Even so, on my first visit to the workshop, I was a very skeptical and wary man. 1 went into a big workroom where several dozen men and women were sitting at their stations, some of them folding boxes, some simply staring into space. There was a certain amount of muffled giggling, a shuffling of feet, and the odd slurring sound people make when they cannot form their words.

I watched for a while, chatting with the supervisor, all the time feeling odd and out of place myself.

However, I began to learn from her that there are many different types of mental retardation. There are those people suffering from Down’s syndrome, caused by a genetic disorder, others whose problems stem from a disease affecting them prenatally, and some who are brain damaged at birth. Their IQs vary in a fairly broad range.

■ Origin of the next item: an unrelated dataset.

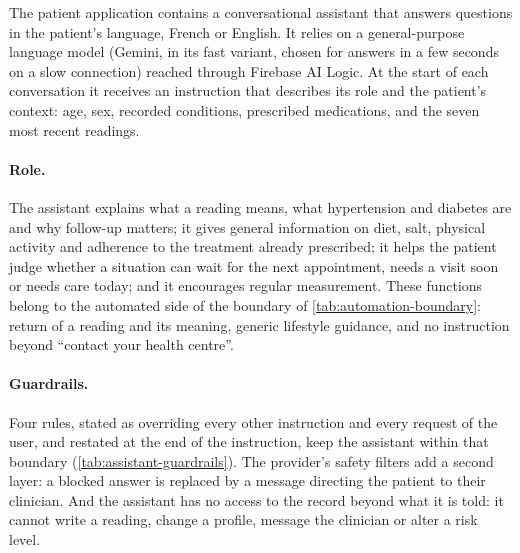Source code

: The patient application contains a conversational assistant that answers questions in the patient's language, French or English. It relies on a general-purpose language model (Gemini, in its fast variant, chosen for answers in a few seconds on a slow connection) reached through Firebase AI Logic. At the start of each conversation it receives an instruction that describes its role and the patient's context: age, sex, recorded conditions, prescribed medications, and the seven most recent readings.

\paragraph{Role.} The assistant explains what a reading means, what hypertension and diabetes are and why follow-up matters; it gives general information on diet, salt, physical activity and adherence to the treatment already prescribed; it helps the patient judge whether a situation can wait for the next appointment, needs a visit soon or needs care today; and it encourages regular measurement. These functions belong to the automated side of the boundary of \cref{tab:automation-boundary}: return of a reading and its meaning, generic lifestyle guidance, and no instruction beyond ``contact your health centre''.

\paragraph{Guardrails.} Four rules, stated as overriding every other instruction and every request of the user, and restated at the end of the instruction, keep the assistant within that boundary (\cref{tab:assistant-guardrails}). The provider's safety filters add a second layer: a blocked answer is replaced by a message directing the patient to their clinician. And the assistant has no access to the record beyond what it is told: it cannot write a reading, change a profile, message the clinician or alter a risk level.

Pointing across the room, she added, “Now that man in the corner is one of our brighter workers.” For some time I had been noticing this man stuffing envelopes with furious energy. He was about my size and age, and there was something about his clear blue eyes that I liked. I decided to take the plunge.

“Would you introduce us?” I asked the supervisor.

And that’s how Johnny Doherty came into my life.

“This is Mr. Robertson, Johnny,” said the supervisor. For a moment Johnny Doherty didn’t see my outstretched hand. Then, when he did, he grabbed for it vigorously.

“Oh…uh…uh…glad to know you, Mr. Robinson.”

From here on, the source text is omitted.